[Opening Records section]

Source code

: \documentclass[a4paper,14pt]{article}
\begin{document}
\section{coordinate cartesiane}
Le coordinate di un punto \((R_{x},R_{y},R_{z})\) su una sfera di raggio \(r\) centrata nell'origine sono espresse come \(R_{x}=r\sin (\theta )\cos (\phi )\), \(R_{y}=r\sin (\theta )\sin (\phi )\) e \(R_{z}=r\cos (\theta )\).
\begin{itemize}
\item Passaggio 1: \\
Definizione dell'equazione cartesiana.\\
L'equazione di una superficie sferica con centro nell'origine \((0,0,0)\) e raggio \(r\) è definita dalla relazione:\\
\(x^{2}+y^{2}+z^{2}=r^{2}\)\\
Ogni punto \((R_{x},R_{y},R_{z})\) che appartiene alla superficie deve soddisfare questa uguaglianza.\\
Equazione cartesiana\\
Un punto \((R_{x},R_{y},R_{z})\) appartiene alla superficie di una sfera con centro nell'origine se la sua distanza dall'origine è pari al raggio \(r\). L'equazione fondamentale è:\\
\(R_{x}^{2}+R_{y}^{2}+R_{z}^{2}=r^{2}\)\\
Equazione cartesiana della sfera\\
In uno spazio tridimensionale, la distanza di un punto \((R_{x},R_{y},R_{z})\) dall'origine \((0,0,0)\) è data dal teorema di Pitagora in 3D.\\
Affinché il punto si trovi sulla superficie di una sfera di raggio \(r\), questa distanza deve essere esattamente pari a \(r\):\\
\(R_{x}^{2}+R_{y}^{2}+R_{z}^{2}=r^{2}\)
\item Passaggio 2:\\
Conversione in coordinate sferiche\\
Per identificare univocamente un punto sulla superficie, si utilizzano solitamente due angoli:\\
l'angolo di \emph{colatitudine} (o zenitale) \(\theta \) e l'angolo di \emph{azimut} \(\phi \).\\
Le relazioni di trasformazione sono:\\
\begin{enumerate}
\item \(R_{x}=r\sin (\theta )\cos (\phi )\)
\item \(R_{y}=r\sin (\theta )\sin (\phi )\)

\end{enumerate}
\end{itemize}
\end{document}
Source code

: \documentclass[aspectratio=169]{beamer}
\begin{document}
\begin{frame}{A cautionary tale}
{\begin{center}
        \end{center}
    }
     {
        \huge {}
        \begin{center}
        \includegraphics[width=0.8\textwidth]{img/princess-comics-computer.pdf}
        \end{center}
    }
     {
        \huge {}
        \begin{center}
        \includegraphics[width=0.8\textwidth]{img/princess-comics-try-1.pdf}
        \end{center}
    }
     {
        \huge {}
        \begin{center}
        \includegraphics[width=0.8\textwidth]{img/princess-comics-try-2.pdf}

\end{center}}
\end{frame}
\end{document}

[Closing Records section]

▶ **Your instructions**:
Every line above that includes the word "frame" must appear in the answer.

▶ **Solution**:
\begin{frame}{A cautionary tale}
\end{frame}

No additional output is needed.